PETRESE B. TUCKER, District Judge.
A court may reduce the term of imprisonment
18 U.S.C. § 3582(c)(2). A district court should complete a two-step inquiry under § 3582(c)(2). First, the district court must determine whether a defendant is eligible for a sentence reduction. United States v. Tolendano, 643 F. App'x 145, 148 (3d Cir. 2016) (not precedential) (citing Dillon v. United States, 560 U.S. 817, 826-27 (2010)). Second, if a defendant is eligible, the district court should consider applicable § 3553(a) factors "to determine if the reduction is authorized in whole or in part under the particular circumstances of the case." Id. (citing Dillon, 560 U.S. at 827).
In addressing the first step of the inquiry, the Court determines that Petitioner is eligible for a sentence reduction. Judge Dalzell adopted the Probation Office's Presentence Investigation Report ("PSR") at both Petitioner's sentencing and re-sentencing and found Petitioner accountable for more than 1.5 kilograms of crack and 150 kilograms of powder cocaine. Judge Dalzell did not make specific quantity findings beyond the amounts adopted in the PSR, and this Court declines to do so.

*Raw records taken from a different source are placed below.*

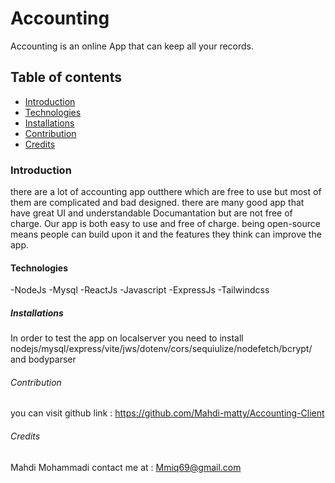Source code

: # Accounting
Accounting is an online App that can keep all your records.

## Table of contents
- [Introduction](#Introduction)
- [Technologies](#Technologies)
- [Installations](#Installations)
- [Contribution](#Contribution)
- [Credits](#Credits)

### Introduction
there are a lot of accounting app outthere which are free to use but most of them are complicated and bad designed. there are many good app that have great UI and understandable Documantation but are not free of charge. Our app is both easy to use and free of charge. being open-source means people can build upon it and the features they think can improve the app.

#### Technologies
-NodeJs
-Mysql
-ReactJs
-Javascript
-ExpressJs
-Tailwindcss



##### Installations
In order to test the app on localserver you need to install nodejs/mysql/express/vite/jws/dotenv/cors/sequiulize/nodefetch/bcrypt/ and bodyparser

###### Contribution
you can visit github link :   https://github.com/Mahdi-matty/Accounting-Client

###### Credits
Mahdi Mohammadi  contact me at : Mmiq69@gmail.com
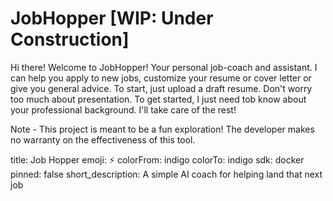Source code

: # JobHopper [WIP: Under Construction]

Hi there! Welcome to JobHopper! Your personal job-coach and assistant. I can help you apply to new jobs, customize your resume or cover letter or give you general advice. To start, just upload a draft resume. Don't worry too much about presentation. To get started, I just need tob know about your professional background. I'll take care of the rest!

Note - This project is meant to be a fun exploration! The developer makes no warranty on the effectiveness of this tool.

title: Job Hopper
emoji: ⚡
colorFrom: indigo
colorTo: indigo
sdk: docker
pinned: false
short_description: A simple AI coach for helping land that next job


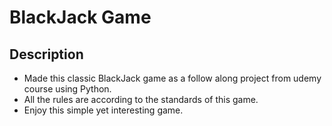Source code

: # BlackJack Game
## Description ##
* Made this classic BlackJack game as a follow along project from udemy course using Python.
* All the rules are according to the standards of this game.
* Enjoy this simple yet interesting game.
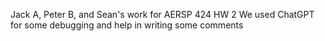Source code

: Jack A, Peter B, and Sean's work for AERSP 424 HW 2 We used ChatGPT for some debugging and help in writing some comments
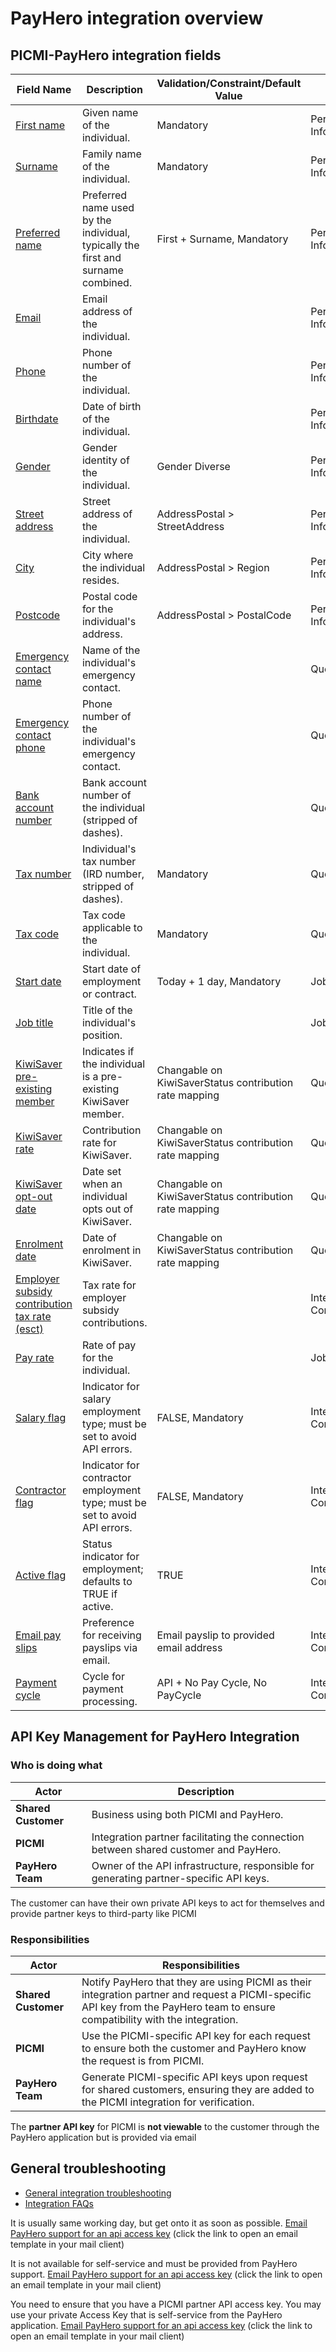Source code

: # PayHero integration overview

## PICMI-PayHero integration fields

| Field Name                                                                                    | **Description**                                                                  | **Validation/Constraint/Default Value**                | **Source**                |
|-----------------------------------------------------------------------------------------------|----------------------------------------------------------------------------------|--------------------------------------------------------|---------------------------|
| [First name](#first-name)                                                                     | Given name of the individual.                                                    | Mandatory                                              | Personal Information      |
| [Surname](#surname)                                                                           | Family name of the individual.                                                   | Mandatory                                              | Personal Information      |
| [Preferred name](#preferred-name)                                                             | Preferred name used by the individual, typically the first and surname combined. | First + Surname, Mandatory                             | Personal Information      |
| [Email](#email)                                                                               | Email address of the individual.                                                 |                                                        | Personal Information      |
| [Phone](#phone)                                                                               | Phone number of the individual.                                                  |                                                        | Personal Information      |
| [Birthdate](#birthdate)                                                                       | Date of birth of the individual.                                                 |                                                        | Personal Information      |
| [Gender](#gender)                                                                             | Gender identity of the individual.                                               | Gender Diverse                                         | Personal Information      |
| [Street address](#street-address)                                                             | Street address of the individual.                                                | AddressPostal > StreetAddress                          | Personal Information      |
| [City](#city)                                                                                 | City where the individual resides.                                               | AddressPostal > Region                                 | Personal Information      |
| [Postcode](#postcode)                                                                         | Postal code for the individual's address.                                        | AddressPostal > PostalCode                             | Personal Information      |
| [Emergency contact name](#emergency-contact-name)                                             | Name of the individual's emergency contact.                                      |                                                        | Questions                 |
| [Emergency contact phone](#emergency-contact-phone)                                           | Phone number of the individual's emergency contact.                              |                                                        | Questions                 |
| [Bank account number](#bank-account-number)                                                   | Bank account number of the individual (stripped of dashes).                      |                                                        | Questions                 |
| [Tax number](#tax-number)                                                                     | Individual's tax number (IRD number, stripped of dashes).                        | Mandatory                                              | Questions                 |
| [Tax code](#tax-code)                                                                         | Tax code applicable to the individual.                                           | Mandatory                                              | Questions                 |
| [Start date](#start-date)                                                                     | Start date of employment or contract.                                            | Today + 1 day, Mandatory                               | Job                       |
| [Job title](#job-title)                                                                       | Title of the individual's position.                                              |                                                        | Job                       |
| [KiwiSaver pre-existing member](#kiwisaver-pre-existing-member)                               | Indicates if the individual is a pre-existing KiwiSaver member.                  | Changable on KiwiSaverStatus contribution rate mapping | Questions                 |
| [KiwiSaver rate](#kiwisaver-rate)                                                             | Contribution rate for KiwiSaver.                                                 | Changable on KiwiSaverStatus contribution rate mapping | Questions                 |
| [KiwiSaver opt-out date](#kiwisaver-opt-out-date)                                             | Date set when an individual opts out of KiwiSaver.                               | Changable on KiwiSaverStatus contribution rate mapping | Questions                 |
| [Enrolment date](#enrolment-date)                                                             | Date of enrolment in KiwiSaver.                                                  | Changable on KiwiSaverStatus contribution rate mapping | Questions                 |
| [Employer subsidy contribution tax rate (esct)](#employer-subsidy-contribution-tax-rate-esct) | Tax rate for employer subsidy contributions.                                     |                                                        | Integration Configuration |
| [Pay rate](#pay-rate)                                                                         | Rate of pay for the individual.                                                  |                                                        | Job                       |
| [Salary flag](#salary-flag)                                                                   | Indicator for salary employment type; must be set to avoid API errors.           | FALSE, Mandatory                                       | Integration Configuration |
| [Contractor flag](#contractor-flag)                                                           | Indicator for contractor employment type; must be set to avoid API errors.       | FALSE, Mandatory                                       | Integration Configuration |
| [Active flag](#active-flag)                                                                   | Status indicator for employment; defaults to TRUE if active.                     | TRUE                                                   | Integration Configuration |
| [Email pay slips](#email-pay-slips)                                                           | Preference for receiving payslips via email.                                     | Email payslip to provided email address                | Integration Configuration |
| [Payment cycle](#payment-cycle)                                                               | Cycle for payment processing.                                                    | API + No Pay Cycle, No PayCycle                        | Integration Configuration |

## API Key Management for PayHero Integration

### Who is doing what

| **Actor**           | **Description**                                                                        |
|---------------------|----------------------------------------------------------------------------------------|
| **Shared Customer** | Business using both PICMI and PayHero.                                                 |
| **PICMI**           | Integration partner facilitating the connection between shared customer and PayHero.   |
| **PayHero Team**    | Owner of the API infrastructure, responsible for generating partner-specific API keys. |

<prompt>

The customer can have their own private API keys to act for themselves and provide partner keys to third-party
like PICMI

</prompt>

### Responsibilities

| **Actor**           | **Responsibilities**                                                                                                                                                           |
|---------------------|--------------------------------------------------------------------------------------------------------------------------------------------------------------------------------|
| **Shared Customer** | Notify PayHero that they are using PICMI as their integration partner and request a PICMI-specific API key from the PayHero team to ensure compatibility with the integration. |
| **PICMI**           | Use the PICMI-specific API key for each request to ensure both the customer and PayHero know the request is from PICMI.                                                        |
| **PayHero Team**    | Generate PICMI-specific API keys upon request for shared customers, ensuring they are added to the PICMI integration for verification.                                         |

<prompt>

The **partner API key** for PICMI is **not viewable** to the customer through the PayHero application but is provided via
email

</prompt>


<explanation>

## General troubleshooting

- [General integration troubleshooting](integrations#troubleshooting)
- [Integration FAQs](../faqs#integrations)

<faq question="How long does it take for PayHero to respond with a key?">

It is usually same working day, but get onto it as soon as possible. <a href="mailto:
support@payhero.co.nz?subject=PICMI API access&body=Please provide me with the PICMI partner API access key">Email PayHero support for an api access key</a> (click the link to open an email template in your mail client)

</faq>

<faq question="Where is the PICMI api key in the application?">

It is not available for self-service and must be provided from PayHero support. <a href="mailto:
support@payhero.co.nz?subject=PICMI API access&body=Please provide me with the PICMI partner API access key">Email PayHero support for an api access key</a> (click the link to open an email template in your mail client)

</faq>


<faq question="I have the error Invalid API key, what should I do?">

You need to ensure that you have a PICMI partner API access key. You may use your private Access Key that is self-service from the PayHero application. <a href="mailto:
support@payhero.co.nz?subject=PICMI API access&body=Please provide me with the PICMI partner API access key">Email PayHero support for an api access key</a> (click the link to open an email template in your mail client)

</faq>


</explanation>
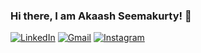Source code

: ### Hi there, I am Akaash Seemakurty! 👋

[![LinkedIn](https://img.shields.io/badge/Connect-blue?style=for-the-badge&logo=linkedin&logoColor=white)](https://www.linkedin.com/in/akaash-seemakurty/)
[![Gmail](https://img.shields.io/badge/Gmail%20-red?style=for-the-badge&logo=gmail&logoColor=white)](mailto:akaash.seemakurty@gmail.com)
[![Instagram](https://img.shields.io/badge/Instagram%20-%23E4405F.svg?&style=for-the-badge&logo=instagram&logoColor=white)](https://www.instagram.com/akaashseemakurty)




<!--
**akaashkasi/akaashkasi** is a ✨ _special_ ✨ repository because its `README.md` (this file) appears on your GitHub profile.

Here are some ideas to get you started:

- 🔭 I’m currently working on ...
- 🌱 I’m currently learning ...
- 👯 I’m looking to collaborate on ...
- 🤔 I’m looking for help with ...
- 💬 Ask me about ...
- 📫 How to reach me: ...
- 😄 Pronouns: ...
- ⚡ Fun fact: ...
-->
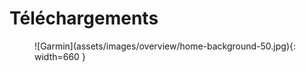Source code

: # Téléchargements


<figure markdown>
  ![Garmin](assets/images/overview/home-background-50.jpg){: width=660 }
</figure>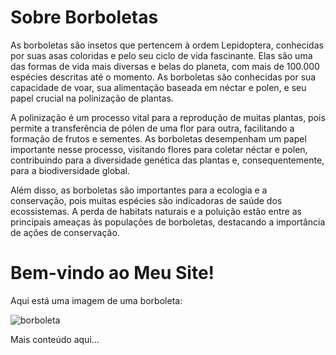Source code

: 
<head>
    <meta charset="UTF-8">
    <meta name="viewport" content="width=device-width, initial-scale=1.0">
</head>
<body>
    <h1>Sobre Borboletas</h1>
    <p>As borboletas são insetos que pertencem à ordem Lepidoptera, conhecidas por suas asas coloridas e pelo seu ciclo de vida fascinante. Elas são uma das formas de vida mais diversas e belas do planeta, com mais de 100.000 espécies descritas até o momento. As borboletas são conhecidas por sua capacidade de voar, sua alimentação baseada em néctar e polen, e seu papel crucial na polinização de plantas.</p>
    <p>A polinização é um processo vital para a reprodução de muitas plantas, pois permite a transferência de pólen de uma flor para outra, facilitando a formação de frutos e sementes. As borboletas desempenham um papel importante nesse processo, visitando flores para coletar néctar e polen, contribuindo para a diversidade genética das plantas e, consequentemente, para a biodiversidade global.</p>
    <p>Além disso, as borboletas são importantes para a ecologia e a conservação, pois muitas espécies são indicadoras de saúde dos ecossistemas. A perda de habitats naturais e a poluição estão entre as principais ameaças às populações de borboletas, destacando a importância de ações de conservação.</p>
</body>
<head>
<!DOCTYPE html>
<html lang="pt-br">
<head>
    <meta charset="UTF-8">
    <meta name="viewport" content="width=device-width, initial-scale=1.0">
    <title>Meu Site</title>
</head>
<body>
    <h1>Bem-vindo ao Meu Site!</h1>
    <p>Aqui está uma imagem de uma borboleta:</p>
    <img src=https://youtu.be/28iW_O5qWfU?si=ZyoxD8YV-6O95B7w alt="borboleta">
    <p>Mais conteúdo aqui...</p>
</body>
</html>

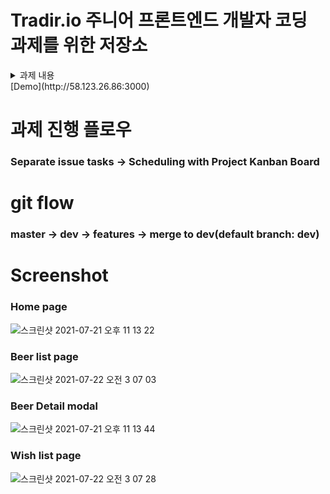 # Tradir.io 주니어 프론트엔드 개발자 코딩 과제를 위한 저장소

<details>
<summary>과제 내용</summary>


## FrontEnd Coding Test Template

안녕하세요, 
Tradir.io에 지원해 주셔서 감사합니다.

Tradir.io 주니어 프론트엔드 개발자 코딩 테스트 기본 템플릿입니다.  
해당 repository를 클론 하셔서 아래 명시된 항목들만 완성해 주시면 됩니다.  
과제에만 집중하실 수 있게 기본적인 세팅은 미리 되어있습니다.

### Instructions

Use the following open api to get data for the table: https://api.punkapi.com/v2/beers  
The api returns a list of Beer Objects.

#### Styling

* Use Styled Components to style your project
* Ant Design can be used for basic components (https://ant.design/components/overview/)

#### Required

* Redirect users to ``/home`` when they first arrive

* Create a Link to a ``/beerlist`` page on the homepage

* Create a page with a table for the list of Beers (material table can be used https://material-table.com/#/docs/get-started)
  - when a column header is drag and dropped, the new column order should be stored in redux so that the order is maintained even when a user moves between ``/home`` and ``/beerlist``

* When a beer name is clicked on, a modal should appear containing all the info of the selected beer

* Create a filter so that users can filter the beers by ``abv`` range ex)"5-6", "6-7"
  - multiselection should be available

#### Optional

* Create a Shopping basket to add and remove beers from  
  - Shopping basket should be accessible from both ``/home`` and ``/beerlist``

### Grading Standards

* Completion of the required functionalities(50%)
* Code Quality (35%)
* UI/UX Design (15%)

*Additional features can be added if the tester wishes to display more than the required functionalities

과제 진행 중 추가적인 문의 사항이 있으실 경우, 언제든지 편하게 연락 주시기 바랍니다.
</details>
[Demo](http://58.123.26.86:3000)

# 과제 진행 플로우
### Separate issue tasks -> Scheduling with Project Kanban Board

# git flow
### master -> dev -> features -> merge to dev(default branch: dev)

# Screenshot
### Home page

![스크린샷 2021-07-21 오후 11 13 22](https://user-images.githubusercontent.com/56540563/126503942-2aac1c54-3992-4848-9a60-873fe07ea5dc.png)


### Beer list page

![스크린샷 2021-07-22 오전 3 07 03](https://user-images.githubusercontent.com/56540563/126539446-ad30f626-2cc4-4917-9983-a64bf23ca0df.png)


### Beer Detail modal

![스크린샷 2021-07-21 오후 11 13 44](https://user-images.githubusercontent.com/56540563/126504036-80ac4cf7-e5b0-48e3-9eb3-b977dc640b08.png)


### Wish list page

![스크린샷 2021-07-22 오전 3 07 28](https://user-images.githubusercontent.com/56540563/126539531-8823c7f9-8e6d-43e1-96f9-f86342790137.png)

Respondent cites out-of-circuit authority to support its argument that a court considering a § 3582(c)(2) motion may make supplemental quantity findings based on the existing record where the precise quantity at issue was not firmly decided. However, the Third Circuit has not squarely confronted this issue. The Third Circuit has closely adhered to the Supreme Court's precedent governing § 3582(c)(2) proceedings: namely, that the relevant policy statement places "considerable limits on district court discretion" and that such proceedings "shall substitute the amended Guidelines range for the initial range" and leave "all other guideline application decisions unaffected." Freeman v. United States, 564 U.S. 522, 531 (2011); Dillon, 560 U.S. at 831; see United States v. Ortiz-Vega, 744 F.3d 869 (3d Cir. 2014). Without Third Circuit precedent on the issue, the Court will follow a more conservative, restricted approach to § 3582(c)(2) proceedings. Accordingly, the Court declines to make supplemental drug quantity findings and relies on Judge Dalzell's adoption of the PSR finding Petitioner accountable for more than 1.5 kilograms of crack and 150 kilograms of powder cocaine.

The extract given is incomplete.